[Stored data entries]
---*---

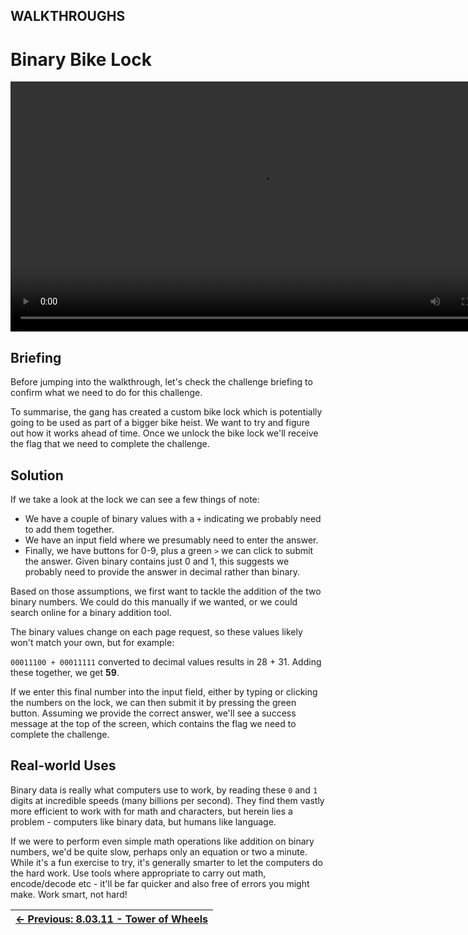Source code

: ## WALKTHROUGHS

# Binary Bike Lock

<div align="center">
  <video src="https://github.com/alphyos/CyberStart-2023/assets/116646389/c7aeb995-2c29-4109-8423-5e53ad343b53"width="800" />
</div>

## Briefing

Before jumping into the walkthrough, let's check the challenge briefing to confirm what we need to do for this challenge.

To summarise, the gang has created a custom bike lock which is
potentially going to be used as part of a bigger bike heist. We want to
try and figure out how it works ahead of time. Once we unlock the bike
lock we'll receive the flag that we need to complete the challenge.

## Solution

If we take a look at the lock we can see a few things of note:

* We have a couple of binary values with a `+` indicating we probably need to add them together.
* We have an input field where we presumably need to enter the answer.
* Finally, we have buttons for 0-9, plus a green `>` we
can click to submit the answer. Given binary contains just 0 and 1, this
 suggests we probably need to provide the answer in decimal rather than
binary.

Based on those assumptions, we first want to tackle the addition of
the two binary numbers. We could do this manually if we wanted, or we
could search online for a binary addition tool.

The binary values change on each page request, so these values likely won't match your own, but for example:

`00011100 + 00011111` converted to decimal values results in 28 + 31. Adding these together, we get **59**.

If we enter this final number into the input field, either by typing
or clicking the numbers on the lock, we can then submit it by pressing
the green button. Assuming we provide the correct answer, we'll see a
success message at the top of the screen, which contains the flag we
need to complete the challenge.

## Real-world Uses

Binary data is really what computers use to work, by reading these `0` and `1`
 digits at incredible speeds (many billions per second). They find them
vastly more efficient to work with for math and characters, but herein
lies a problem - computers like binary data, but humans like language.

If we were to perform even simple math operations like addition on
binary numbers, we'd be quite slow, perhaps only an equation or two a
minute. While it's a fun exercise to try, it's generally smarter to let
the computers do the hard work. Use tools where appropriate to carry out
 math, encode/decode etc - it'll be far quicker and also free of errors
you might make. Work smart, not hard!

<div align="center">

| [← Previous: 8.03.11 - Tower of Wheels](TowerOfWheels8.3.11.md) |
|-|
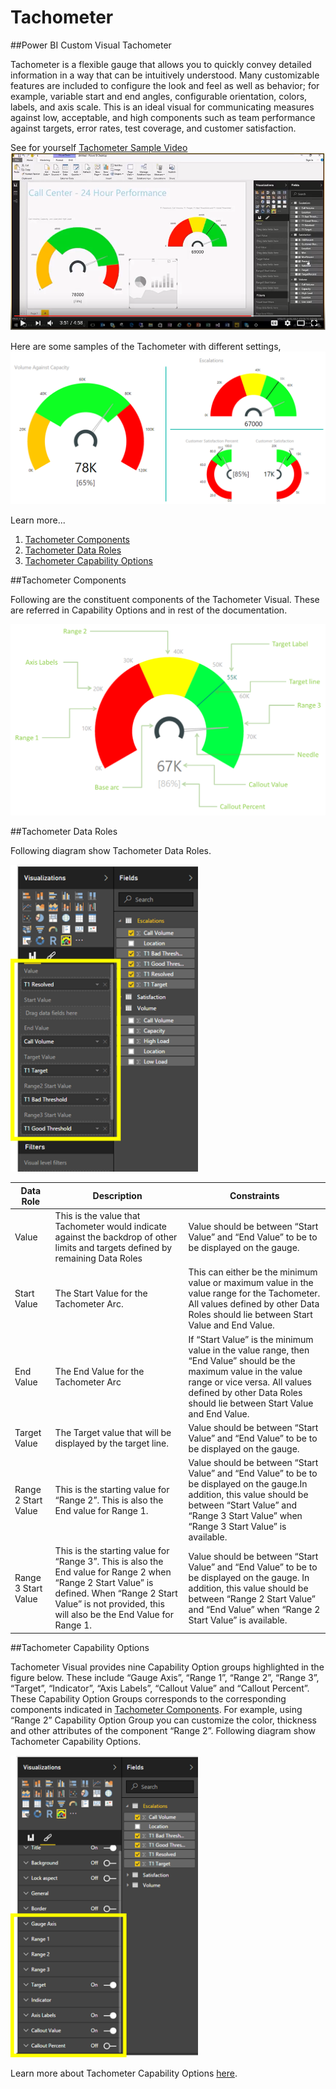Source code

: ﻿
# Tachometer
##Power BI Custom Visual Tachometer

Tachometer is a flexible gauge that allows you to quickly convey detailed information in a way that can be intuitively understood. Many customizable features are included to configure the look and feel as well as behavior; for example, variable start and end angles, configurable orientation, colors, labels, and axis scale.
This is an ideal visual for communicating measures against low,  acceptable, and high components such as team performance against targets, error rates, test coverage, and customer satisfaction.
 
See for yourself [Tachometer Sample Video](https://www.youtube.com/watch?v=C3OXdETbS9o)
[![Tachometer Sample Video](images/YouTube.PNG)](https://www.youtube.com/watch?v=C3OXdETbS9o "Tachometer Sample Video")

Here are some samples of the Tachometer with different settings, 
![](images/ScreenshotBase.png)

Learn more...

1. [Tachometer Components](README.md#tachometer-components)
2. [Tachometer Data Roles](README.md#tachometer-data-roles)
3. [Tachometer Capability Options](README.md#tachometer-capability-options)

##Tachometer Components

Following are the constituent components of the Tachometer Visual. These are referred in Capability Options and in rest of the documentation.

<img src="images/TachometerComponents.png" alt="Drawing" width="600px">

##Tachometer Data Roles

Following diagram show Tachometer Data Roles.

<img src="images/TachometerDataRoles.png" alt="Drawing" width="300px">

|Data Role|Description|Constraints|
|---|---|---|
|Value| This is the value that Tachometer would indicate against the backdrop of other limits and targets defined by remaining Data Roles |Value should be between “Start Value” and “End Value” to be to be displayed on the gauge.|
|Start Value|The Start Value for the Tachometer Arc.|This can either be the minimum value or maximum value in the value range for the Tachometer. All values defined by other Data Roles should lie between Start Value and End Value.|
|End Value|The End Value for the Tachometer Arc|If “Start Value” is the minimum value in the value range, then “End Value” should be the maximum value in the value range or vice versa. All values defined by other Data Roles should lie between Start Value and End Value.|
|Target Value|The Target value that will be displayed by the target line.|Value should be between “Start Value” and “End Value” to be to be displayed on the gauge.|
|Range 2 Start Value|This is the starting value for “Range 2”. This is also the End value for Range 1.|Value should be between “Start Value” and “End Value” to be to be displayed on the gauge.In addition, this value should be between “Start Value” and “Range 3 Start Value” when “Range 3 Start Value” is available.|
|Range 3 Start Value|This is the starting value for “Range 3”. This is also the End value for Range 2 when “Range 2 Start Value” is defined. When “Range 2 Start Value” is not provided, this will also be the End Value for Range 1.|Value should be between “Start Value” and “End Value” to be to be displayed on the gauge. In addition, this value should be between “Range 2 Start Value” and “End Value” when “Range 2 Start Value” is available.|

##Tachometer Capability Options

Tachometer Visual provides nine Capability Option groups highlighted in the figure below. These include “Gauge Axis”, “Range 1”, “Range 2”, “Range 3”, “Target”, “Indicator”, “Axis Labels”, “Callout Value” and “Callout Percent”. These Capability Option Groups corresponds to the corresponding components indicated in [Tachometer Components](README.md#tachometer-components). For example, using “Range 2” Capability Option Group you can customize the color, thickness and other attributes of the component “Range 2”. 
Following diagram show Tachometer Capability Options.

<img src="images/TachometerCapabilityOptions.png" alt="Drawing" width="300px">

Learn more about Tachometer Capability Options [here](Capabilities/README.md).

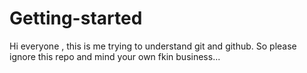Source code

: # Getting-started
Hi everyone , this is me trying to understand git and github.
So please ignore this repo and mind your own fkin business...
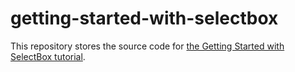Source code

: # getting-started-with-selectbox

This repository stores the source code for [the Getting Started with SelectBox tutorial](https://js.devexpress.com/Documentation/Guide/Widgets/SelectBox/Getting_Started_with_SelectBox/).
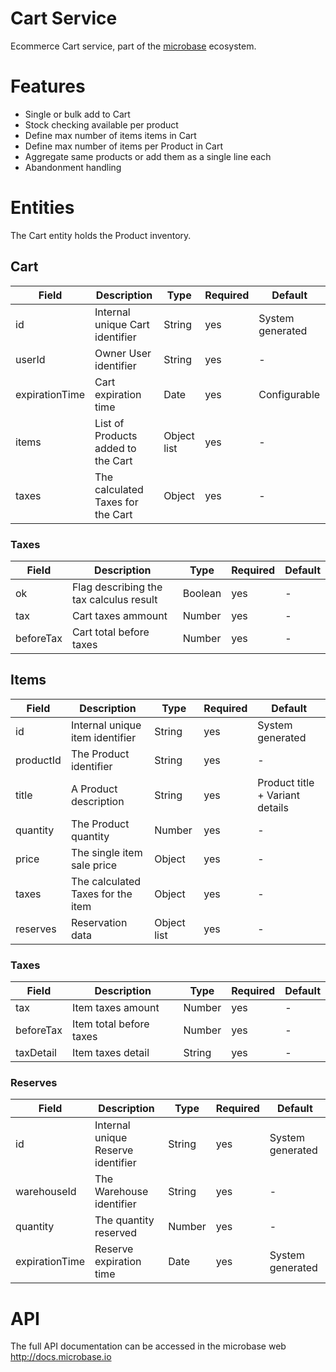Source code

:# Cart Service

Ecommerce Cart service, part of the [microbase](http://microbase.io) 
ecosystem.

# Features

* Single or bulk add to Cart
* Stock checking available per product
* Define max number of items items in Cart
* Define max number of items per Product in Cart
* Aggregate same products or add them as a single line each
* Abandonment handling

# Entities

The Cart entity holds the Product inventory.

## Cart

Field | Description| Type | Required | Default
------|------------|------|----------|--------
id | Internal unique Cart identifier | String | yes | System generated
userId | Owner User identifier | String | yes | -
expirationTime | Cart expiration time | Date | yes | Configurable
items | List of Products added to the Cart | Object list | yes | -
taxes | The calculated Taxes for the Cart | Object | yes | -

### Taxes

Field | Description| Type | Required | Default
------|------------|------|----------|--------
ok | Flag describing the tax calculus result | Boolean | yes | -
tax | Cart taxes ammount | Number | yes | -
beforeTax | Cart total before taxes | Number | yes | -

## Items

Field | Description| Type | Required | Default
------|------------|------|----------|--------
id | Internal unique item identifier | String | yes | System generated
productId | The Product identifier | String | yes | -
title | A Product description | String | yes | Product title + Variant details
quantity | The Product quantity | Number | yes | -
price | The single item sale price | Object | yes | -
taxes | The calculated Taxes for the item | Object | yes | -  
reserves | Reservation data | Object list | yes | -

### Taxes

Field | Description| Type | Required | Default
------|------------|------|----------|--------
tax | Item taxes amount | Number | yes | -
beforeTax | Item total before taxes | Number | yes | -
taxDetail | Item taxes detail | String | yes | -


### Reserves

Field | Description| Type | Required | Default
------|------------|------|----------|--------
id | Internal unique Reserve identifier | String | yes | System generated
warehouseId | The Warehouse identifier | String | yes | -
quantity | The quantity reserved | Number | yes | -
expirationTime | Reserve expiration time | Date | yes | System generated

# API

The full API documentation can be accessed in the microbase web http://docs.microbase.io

---*---

§ Work item
Scan the data, and report each line that uses the word "Drawing".

§ Solution to this problem
<img src="images/TachometerComponents.png" alt="Drawing" width="600px">
<img src="images/TachometerDataRoles.png" alt="Drawing" width="300px">
<img src="images/TachometerCapabilityOptions.png" alt="Drawing" width="300px">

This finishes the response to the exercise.